The Math Behind Pellicano's Code
SCOTT SIMON, host:
For almost four years now federal investigators have been stymied by one man, Anthony Pellicano. Mr. Pellicano's a Hollywood private eye who's accused of illegally wiretapping phone calls on behalf of some of his clients. Now, so far the government has one recording that appears to have been made illegally. Prosecutors believe that other phone calls may be on Mr. Pellicano's computer hard drive, but code breakers haven't yet figured out how the detective may have encrypted those calls.
Encryption is the sport of mathematicians. We're joined by our math guy, Keith Devlin, from Palo Alto, California. Keith, thanks for being with us.
Mr. KEITH DEVLIN (Center for the Study of Language and Information, Stanford): Hello, Scott. Good to be here.
SIMON: And, look, if the government is right, how can one man, no matter how talented, but one man who's a private eye - we're not talking about a software developer - able to flummox some of the nation's best code breakers?
Mr. DEVLIN: Based on the reports I've read about this case, Pellicano is using a system called PGP, which stands for Pretty Good Privacy. Incidentally, the name is a rip-off from Prairie Home Companion, with Ralph's Pretty Good Grocery.
PGP was developed by a computer scientist called Phil Zimmerman in the early 1990s. And Zimmerman was a political activist. And he believed that if the government could have methods of secure email - they could send email with encryption - then ordinary citizens should be able to do the same.
So Zimmerman designed this system called PGP and made it widely available. Anyone could download from the Internet and it's actually an incredibly powerful way of encrypting files. In fact, it's so powerful that the U.S. government immediately declared PGP a military weapon and actually started to target Zimmerman for a criminal investigation for exporting military weapons overseas. And that carried on for several years. No charges were actually brought. But it does...
SIMON: I actually covered that story for a while. A PBS special that I did. And as I recall, talking to government prosecutors, they said if this can be downloaded by anybody, drug dealers can use it, mobsters can use it, and...
Mr. DEVLIN: Absolutely right. They're absolutely right. This can be used by anyone. And so indeed, it's very likely that the reports that Pellicano is using that system are correct. And anyone investigating his computer would be able to tell what system he's using. And so it's almost certain that he's using PGP.
But it is an incredibly secure system. Like most encryption systems, it comes in two parts. There's the actual encryption algorithm, which is a pretty complicated thing, and then there's a key or a password. So a user simply has to chose a password and then the PGP system does all of the encryption and makes the file or the message secure.
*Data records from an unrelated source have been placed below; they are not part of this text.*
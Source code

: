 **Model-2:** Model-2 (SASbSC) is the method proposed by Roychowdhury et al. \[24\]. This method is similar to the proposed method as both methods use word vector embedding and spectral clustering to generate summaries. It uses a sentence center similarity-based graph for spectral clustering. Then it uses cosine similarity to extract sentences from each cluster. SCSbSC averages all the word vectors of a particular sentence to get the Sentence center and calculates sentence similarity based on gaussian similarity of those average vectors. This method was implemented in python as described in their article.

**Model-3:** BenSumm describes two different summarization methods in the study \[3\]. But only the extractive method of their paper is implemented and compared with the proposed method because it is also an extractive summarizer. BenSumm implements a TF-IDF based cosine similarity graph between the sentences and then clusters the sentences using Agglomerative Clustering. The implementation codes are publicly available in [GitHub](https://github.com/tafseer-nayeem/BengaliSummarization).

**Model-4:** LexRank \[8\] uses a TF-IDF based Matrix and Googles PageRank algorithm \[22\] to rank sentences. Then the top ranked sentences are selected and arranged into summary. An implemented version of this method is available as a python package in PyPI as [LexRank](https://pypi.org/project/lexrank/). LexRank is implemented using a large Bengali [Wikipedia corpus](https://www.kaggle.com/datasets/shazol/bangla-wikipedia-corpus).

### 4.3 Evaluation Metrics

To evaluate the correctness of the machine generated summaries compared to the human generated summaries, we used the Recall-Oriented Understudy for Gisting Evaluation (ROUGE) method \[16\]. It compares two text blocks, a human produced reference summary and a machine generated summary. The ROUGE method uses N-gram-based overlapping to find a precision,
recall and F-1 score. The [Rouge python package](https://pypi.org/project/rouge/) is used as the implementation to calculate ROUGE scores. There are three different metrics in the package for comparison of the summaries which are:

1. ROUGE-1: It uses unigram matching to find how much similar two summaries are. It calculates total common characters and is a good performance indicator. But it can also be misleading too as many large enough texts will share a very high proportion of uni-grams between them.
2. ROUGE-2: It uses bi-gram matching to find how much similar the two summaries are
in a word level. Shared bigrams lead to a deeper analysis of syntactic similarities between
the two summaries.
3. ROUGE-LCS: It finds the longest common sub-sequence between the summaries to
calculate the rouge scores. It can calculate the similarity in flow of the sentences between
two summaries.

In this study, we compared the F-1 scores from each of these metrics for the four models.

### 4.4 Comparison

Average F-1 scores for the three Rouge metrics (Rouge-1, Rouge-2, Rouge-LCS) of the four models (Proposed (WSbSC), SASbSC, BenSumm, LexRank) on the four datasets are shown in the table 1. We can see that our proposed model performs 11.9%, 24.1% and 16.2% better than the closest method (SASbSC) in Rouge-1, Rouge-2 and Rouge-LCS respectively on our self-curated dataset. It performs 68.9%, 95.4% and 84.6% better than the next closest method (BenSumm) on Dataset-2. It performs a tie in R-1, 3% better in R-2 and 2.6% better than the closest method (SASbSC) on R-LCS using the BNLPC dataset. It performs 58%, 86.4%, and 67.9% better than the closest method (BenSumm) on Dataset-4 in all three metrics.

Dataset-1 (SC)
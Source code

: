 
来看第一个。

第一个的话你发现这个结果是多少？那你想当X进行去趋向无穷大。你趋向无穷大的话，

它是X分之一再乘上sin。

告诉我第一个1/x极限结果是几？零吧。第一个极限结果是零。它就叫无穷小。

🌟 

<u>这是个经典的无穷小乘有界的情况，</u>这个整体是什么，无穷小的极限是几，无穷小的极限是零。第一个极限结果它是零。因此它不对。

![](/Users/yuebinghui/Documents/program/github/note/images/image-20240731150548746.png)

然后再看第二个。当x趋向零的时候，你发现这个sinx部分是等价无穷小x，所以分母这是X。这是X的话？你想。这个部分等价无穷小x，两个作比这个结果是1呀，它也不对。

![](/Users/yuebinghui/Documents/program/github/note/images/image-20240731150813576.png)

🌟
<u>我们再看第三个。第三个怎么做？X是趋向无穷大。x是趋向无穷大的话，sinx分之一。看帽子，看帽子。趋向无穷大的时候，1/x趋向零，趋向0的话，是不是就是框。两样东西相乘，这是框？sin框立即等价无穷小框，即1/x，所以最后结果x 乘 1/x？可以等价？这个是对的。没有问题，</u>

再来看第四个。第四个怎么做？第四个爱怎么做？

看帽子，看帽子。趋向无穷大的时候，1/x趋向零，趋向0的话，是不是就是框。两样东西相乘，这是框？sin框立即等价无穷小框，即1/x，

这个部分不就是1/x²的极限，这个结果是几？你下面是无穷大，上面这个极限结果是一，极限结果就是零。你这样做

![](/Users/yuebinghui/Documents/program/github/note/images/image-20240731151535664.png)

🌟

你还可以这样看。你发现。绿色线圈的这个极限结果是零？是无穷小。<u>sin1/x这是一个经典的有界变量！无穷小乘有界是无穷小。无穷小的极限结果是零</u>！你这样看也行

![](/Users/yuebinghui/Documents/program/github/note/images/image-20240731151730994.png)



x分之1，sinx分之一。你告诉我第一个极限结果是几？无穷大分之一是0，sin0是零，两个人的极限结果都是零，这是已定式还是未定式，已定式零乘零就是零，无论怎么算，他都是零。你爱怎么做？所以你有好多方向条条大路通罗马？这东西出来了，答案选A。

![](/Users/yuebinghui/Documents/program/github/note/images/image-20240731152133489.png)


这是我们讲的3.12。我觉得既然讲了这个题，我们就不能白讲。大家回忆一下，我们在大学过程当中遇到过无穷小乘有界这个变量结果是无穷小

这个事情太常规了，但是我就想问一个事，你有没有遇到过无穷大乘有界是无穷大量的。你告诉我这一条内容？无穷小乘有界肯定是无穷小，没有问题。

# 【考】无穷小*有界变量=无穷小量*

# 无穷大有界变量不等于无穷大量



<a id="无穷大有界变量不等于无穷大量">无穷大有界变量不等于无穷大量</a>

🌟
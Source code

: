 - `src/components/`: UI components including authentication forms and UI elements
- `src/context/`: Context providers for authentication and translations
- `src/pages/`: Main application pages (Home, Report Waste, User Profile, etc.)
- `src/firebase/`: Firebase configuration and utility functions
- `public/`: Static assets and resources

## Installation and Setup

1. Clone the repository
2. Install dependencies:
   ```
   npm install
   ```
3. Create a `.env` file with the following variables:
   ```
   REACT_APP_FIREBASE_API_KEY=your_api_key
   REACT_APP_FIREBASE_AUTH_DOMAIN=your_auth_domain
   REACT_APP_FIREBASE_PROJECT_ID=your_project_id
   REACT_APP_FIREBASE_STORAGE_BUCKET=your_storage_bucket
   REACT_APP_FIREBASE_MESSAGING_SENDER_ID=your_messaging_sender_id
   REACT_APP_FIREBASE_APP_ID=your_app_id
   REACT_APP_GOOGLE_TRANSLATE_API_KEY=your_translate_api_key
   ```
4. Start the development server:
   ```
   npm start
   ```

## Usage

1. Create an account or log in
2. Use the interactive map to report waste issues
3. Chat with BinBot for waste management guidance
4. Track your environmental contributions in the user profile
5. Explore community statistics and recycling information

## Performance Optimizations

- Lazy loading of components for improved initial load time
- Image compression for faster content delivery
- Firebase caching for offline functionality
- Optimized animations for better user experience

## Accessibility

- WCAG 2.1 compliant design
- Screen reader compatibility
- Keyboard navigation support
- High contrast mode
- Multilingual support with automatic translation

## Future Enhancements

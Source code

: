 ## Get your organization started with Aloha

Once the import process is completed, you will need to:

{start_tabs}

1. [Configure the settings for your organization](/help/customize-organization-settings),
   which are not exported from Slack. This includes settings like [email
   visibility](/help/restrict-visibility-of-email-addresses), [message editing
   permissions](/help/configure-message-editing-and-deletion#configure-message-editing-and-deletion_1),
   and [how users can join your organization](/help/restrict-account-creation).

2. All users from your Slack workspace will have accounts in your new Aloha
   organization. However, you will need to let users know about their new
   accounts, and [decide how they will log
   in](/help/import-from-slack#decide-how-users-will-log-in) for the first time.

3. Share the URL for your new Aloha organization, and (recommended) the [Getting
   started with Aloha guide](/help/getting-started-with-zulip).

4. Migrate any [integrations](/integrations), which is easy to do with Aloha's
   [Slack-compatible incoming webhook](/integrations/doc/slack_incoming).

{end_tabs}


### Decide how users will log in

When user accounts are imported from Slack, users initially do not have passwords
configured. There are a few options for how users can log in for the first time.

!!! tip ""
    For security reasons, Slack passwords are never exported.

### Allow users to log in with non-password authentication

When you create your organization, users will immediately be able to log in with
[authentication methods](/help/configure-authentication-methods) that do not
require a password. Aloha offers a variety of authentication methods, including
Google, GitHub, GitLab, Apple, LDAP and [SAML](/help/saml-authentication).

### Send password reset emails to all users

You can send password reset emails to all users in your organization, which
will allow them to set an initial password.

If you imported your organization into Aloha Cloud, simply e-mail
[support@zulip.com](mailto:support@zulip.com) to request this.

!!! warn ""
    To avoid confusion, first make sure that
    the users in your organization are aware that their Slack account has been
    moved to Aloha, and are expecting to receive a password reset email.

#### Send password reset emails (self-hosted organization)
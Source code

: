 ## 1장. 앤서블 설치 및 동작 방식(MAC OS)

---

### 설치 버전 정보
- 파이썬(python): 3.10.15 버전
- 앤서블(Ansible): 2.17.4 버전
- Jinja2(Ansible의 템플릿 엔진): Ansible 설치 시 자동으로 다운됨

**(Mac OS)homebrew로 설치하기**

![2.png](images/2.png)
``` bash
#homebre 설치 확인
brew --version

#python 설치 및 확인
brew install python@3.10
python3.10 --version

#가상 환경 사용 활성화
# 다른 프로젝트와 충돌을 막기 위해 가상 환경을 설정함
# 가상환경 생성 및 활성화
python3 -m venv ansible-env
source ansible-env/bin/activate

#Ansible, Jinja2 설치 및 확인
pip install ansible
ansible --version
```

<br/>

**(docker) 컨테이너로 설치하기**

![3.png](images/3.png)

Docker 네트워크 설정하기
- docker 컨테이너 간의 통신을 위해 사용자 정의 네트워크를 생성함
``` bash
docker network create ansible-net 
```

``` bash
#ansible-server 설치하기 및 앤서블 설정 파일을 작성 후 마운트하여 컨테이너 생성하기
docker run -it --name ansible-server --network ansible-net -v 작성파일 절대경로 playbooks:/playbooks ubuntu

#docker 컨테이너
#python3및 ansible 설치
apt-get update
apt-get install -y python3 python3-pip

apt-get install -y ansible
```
It's believed that the National Security Agency does actually know how to crack PGP; however they have never said that, and why should they? And they're surely not going to blow any knowledge they have by allowing testimony in open court. There's so much at stake in terms of encryption for natural security that even if the government can crack this - and my guess is they might well be able to - those guys are pretty damn smart - they're not going to actually use it in this kind of a cause, because it would just make it clear to everybody that they knew what to do.
SIMON: What kind of math do you have to know to decrypt a code?
Mr. DEVLIN: Oh, gosh. It's a mixture of all kinds of mathematics. These days most of these codes involve numbers, prime numbers in particular. So you need to know number theory. And that's actually one of the most difficult and most advanced parts of pure mathematics. It goes back two or three hundred years. It involves questions like Fermat's Last Theorem and the Riemann Hypothesis.
It's very, very sophisticated mathematics. That's actually not the case for PGP. But for most encryption systems, especially the Public Key systems that are widely used by the banks, you need to know very sophisticated number theory, analytic number theory, elliptical theory. I could start listing things you know and everyone's ears would glaze over. That's a strange metaphor - their eyes would glaze over and their ears would close up.
SIMON: And another possibility that we should mention, of course, is that Anthony Pellicano's an innocent man, is that he didn't do any of this.
Mr. DEVLIN: Right. I mean in this case - first of all, his entire PC was indeed encrypted using PGP. That was reported in the press two or three years ago. And after a year and a half or so, the FBI were able to crack it and open up his hard drive. The issue was there were some files on there that appeared to be encrypted, according to the testimony. And by all accounts I've read those are separately encrypted.
On the other hand, until you have actually decrypted any of those files, you don't know what they are. So you know, as an outside reader, this guy, if there really are secure files there, he's pretty shrewd. Because not only did he lock and encrypt his entire hard drive, but once you'd unlock that, there was another layer of security inside.
That's, for most people, that is incredibly deep foresight. So indeed, you know, it may be that there were no files of the kind that are alleged on his hard drive.
SIMON: Keith, thanks very much.
Mr. DEVLIN: Okay. My pleasure, Scott.
SIMON: Keith Devlin is our math guy. He's executive director for the Center for the Study of Language and Information at Stanford. And his most recent book is The Math Instinct: Why You're a Mathematical Genius Along With Lobsters, Birds, Cats and Dogs.